402 lines (265 loc) · 12.7 KB

Tokenization options

This file documents the options of the Tokenizer interface which can be used in:

  • command line client
  • C++ API
  • Python API

The exact name format of each option may be different depending on the API used.

Terminology:

  • joiner: special character indicating that the surrounding tokens should be merged when detokenized
  • spacer: special character indicating that a space should be introduced when detokenized
  • placeholder (or protected sequence): sequence of characters delimited by ⦅ and ⦆ that should not be segmented

Table of contents:

  1. General
  2. Case annotation
  3. Subword encoding
  4. Reversible tokenization
  5. Segmentation

General

mode (string, required)

Defines the tokenization mode:

  • conservative: standard OpenNMT tokenization
  • aggressive: standard OpenNMT tokenization but only keep sequences of the same character type (e.g. "2,000" is tokenized to "2 , 000", "soft-landing" to "soft - landing", etc.)
  • char: character tokenization
  • space: space tokenization
  • none: no tokenization is applied and the input is passed directly to the BPE or SentencePiece model if set.
$ echo "It costs £2,000." | cli/tokenize --mode conservative
It costs £ 2,000 .

$ echo "It costs £2,000." | cli/tokenize --mode aggressive
It costs £ 2 , 000 .

$ echo "It costs £2,000." | cli/tokenize --mode char
I t c o s t s £ 2 , 0 0 0 .

$ echo "It costs £2,000." | cli/tokenize --mode space
It costs £2,000.

$ echo "It costs £2,000." | cli/tokenize --mode none
It costs £2,000.

Notes:

  • space and none modes are incompatible with options listed in the Segmentation section.
  • In all modes, the text is at least segmented on placeholders:
$ echo "a⦅b⦆c" | cli/tokenize --mode space
a ⦅b⦆ c

$ echo "a⦅b⦆c" | cli/tokenize --mode none
a ⦅b⦆ c

no_substitution (boolean, default: false)

Disable substitution of special characters defined by the Tokenizer and found in the input text (e.g. joiners, spacers, etc.).

with_separators (boolean, default: false)

By default, characters from the "Separator" Unicode category are used as tokens boundaries and are not included in the tokenized output.
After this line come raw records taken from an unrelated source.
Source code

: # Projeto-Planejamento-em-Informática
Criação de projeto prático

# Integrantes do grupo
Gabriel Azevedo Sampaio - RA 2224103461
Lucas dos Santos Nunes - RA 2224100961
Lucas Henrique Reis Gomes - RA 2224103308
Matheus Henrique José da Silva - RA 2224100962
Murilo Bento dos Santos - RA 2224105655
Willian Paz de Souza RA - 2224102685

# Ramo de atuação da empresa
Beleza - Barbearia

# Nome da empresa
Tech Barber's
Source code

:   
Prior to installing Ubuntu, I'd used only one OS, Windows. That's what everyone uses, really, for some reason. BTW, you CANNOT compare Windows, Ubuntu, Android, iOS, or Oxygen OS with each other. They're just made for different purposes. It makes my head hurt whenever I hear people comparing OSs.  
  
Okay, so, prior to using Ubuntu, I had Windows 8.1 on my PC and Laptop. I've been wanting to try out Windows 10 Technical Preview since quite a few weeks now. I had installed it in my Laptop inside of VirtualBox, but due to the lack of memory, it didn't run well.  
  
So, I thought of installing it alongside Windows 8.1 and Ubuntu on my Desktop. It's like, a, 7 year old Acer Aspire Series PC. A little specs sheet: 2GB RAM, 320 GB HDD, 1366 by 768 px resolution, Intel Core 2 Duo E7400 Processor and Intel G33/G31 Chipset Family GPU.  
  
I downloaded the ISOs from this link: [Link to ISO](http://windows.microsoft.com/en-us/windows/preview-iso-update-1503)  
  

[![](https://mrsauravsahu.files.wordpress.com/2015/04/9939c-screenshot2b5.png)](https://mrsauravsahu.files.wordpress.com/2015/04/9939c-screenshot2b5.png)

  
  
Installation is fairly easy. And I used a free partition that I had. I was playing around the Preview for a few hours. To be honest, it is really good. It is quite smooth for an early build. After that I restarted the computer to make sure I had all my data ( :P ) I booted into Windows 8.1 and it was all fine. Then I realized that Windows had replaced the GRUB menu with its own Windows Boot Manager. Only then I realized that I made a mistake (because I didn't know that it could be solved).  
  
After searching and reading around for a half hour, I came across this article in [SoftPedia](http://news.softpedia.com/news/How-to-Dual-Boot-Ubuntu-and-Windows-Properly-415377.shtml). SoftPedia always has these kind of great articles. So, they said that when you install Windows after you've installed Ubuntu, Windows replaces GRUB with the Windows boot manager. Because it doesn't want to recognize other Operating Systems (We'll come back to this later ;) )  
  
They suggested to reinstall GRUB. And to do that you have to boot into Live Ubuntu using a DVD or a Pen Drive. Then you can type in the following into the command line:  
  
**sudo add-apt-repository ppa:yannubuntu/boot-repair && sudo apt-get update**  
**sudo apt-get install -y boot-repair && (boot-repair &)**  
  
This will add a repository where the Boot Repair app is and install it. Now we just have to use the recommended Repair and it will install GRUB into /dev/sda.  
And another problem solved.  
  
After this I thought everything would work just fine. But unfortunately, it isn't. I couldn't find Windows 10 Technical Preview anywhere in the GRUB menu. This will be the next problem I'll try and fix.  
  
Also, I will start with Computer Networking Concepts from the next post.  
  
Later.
They can be returned by enabling this option.

When writing the tokenization results to a file, you can change the default tokens delimiter to better isolate these characters:

$ echo "A B" | cli/tokenize
A B
$ echo "A B" | cli/tokenize --with_separators
A   B
$ echo "A B" | cli/tokenize --with_separators --tokens_delimiter "++"
A++ ++B

Note: this option makes the tokenized output reversible so joiner_annotate or spacer_annotate should not be used.

allow_isolated_marks (boolean, default: false)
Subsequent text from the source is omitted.